Il mondo delle Tlc sta cambiando. Già i dati Agcom del 2017 rilevano una serie di elementi interessanti: diminuiscono nel complesso i ricavi dei servizi-voce (-10%) mentre aumentano (+11%) quelli dei servizi-dati; crescono di più i ricavi (in controtendenza con gli anni passati) della rete fissa (grazie agli abbonati alla banda larga); cresce maggiormente nella telefonia mobile la spesa per i servizi-dati rispetto ai servizi-voce; il giro d’affari del mercato è aumentato di circa l’1%. Fra un paio di anni le telecomunicazioni conosceranno una vera e propria rivoluzione con l’arrivo del 5G. L’asta per le frequenze del 5G ha portato (inaspettatamente) nelle casse dello stato 6,55 miliardi, di cui 2,4 spesi ciascuno da Tim e Vodafone (il 73% della spesa complessiva). Chi ha investito cifre così rilevanti conta, potendo sfruttare gli snodi strategici della nuova tecnologia, di ottenere un rientro economico a medio termine. Lo spettro elettromagnetico è il “petrolio” del nuovo millennio. Chi possederà le chiavi delle “autostrade digitali” ne trarrà il massimo vantaggio, anche perché deciderà chi farvi transitare.
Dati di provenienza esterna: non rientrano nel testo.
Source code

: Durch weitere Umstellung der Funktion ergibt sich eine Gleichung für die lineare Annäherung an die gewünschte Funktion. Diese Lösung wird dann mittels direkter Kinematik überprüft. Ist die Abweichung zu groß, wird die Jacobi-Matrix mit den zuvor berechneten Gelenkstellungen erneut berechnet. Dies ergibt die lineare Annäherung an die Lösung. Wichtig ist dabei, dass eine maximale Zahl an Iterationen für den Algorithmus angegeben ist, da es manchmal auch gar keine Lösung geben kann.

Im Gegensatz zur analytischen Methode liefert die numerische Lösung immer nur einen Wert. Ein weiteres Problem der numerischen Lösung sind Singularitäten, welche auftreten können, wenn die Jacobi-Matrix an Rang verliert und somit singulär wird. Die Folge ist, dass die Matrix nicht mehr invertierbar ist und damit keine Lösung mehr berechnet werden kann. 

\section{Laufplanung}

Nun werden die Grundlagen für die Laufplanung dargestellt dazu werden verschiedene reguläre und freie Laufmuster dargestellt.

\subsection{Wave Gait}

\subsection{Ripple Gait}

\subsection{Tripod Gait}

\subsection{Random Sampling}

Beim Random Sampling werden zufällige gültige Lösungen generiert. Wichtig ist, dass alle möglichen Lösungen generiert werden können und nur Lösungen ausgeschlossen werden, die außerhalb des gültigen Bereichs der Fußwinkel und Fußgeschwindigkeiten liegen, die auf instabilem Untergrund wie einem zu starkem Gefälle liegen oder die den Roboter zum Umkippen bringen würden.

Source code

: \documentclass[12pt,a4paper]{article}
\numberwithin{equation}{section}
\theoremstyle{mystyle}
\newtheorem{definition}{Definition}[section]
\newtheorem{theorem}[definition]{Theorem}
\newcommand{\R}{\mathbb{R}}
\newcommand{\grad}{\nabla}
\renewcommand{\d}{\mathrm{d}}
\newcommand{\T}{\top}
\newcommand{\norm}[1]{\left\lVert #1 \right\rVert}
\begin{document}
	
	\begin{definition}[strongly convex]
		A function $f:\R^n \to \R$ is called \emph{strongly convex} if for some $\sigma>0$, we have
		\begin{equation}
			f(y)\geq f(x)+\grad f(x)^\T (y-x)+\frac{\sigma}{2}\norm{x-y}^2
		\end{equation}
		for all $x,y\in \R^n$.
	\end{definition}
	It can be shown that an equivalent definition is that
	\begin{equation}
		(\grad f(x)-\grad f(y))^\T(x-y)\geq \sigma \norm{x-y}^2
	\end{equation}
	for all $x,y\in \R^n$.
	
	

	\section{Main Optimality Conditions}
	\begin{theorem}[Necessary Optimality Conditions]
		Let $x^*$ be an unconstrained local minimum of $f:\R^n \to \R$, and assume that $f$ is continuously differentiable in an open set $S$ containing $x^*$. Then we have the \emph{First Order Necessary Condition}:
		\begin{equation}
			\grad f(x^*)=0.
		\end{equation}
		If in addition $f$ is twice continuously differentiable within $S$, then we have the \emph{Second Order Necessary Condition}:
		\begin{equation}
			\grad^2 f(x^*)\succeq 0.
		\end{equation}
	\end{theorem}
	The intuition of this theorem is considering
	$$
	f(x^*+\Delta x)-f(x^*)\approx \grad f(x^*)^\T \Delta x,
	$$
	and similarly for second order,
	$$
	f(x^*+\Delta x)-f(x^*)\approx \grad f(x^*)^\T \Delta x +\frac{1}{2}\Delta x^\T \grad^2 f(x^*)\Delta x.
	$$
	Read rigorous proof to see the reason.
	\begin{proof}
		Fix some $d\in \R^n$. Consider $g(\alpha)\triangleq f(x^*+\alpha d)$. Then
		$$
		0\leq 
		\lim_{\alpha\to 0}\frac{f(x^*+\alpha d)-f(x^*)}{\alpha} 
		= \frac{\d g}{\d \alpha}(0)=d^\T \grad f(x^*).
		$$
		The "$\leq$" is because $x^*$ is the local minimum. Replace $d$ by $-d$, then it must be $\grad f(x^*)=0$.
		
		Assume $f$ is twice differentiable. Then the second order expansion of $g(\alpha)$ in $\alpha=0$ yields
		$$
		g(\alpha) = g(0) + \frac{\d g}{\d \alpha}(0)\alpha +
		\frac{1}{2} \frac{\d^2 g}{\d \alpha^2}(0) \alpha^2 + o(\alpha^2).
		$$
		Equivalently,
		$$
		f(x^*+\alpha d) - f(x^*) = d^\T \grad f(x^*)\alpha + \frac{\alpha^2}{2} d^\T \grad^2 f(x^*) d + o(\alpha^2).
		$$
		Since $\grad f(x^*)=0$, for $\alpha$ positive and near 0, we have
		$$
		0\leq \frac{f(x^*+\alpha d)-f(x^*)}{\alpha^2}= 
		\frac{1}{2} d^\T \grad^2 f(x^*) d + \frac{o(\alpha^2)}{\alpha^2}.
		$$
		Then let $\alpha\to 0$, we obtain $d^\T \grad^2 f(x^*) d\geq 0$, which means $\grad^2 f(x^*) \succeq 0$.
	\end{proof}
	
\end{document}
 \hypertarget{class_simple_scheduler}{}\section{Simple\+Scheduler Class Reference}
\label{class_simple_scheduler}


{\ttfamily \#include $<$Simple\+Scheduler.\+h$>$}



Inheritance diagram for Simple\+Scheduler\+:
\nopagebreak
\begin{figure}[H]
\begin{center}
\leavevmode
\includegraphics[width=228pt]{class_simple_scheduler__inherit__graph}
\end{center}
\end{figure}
Nel contempo dovrebbe, in tempi più rapidi, chiudersi la vicenda dell’assetto di Tim e della sua rete. Vi sarà un unico soggetto pubblico che gestirà la rete? Che fine farà Tim, cederà o meno il suo asset più importante, la rete? Chi subentrerà nella proprietà al posto del fondo che ora la governa (i fondi sono veloci nell’acquisto delle aziende, ma con altrettanta velocità se ne liberano appena possono trarne vantaggio)? Tutte domande che impatteranno sugli sviluppi delle telecomunicazioni. Per questi motivi è probabile che nel volgere di qualche anno il mercato tenderà a concentrarsi; saranno allora di nuovo i ‘Golia’ a dominare mentre gli spazi per i piccoli ‘Davide’ si restringeranno.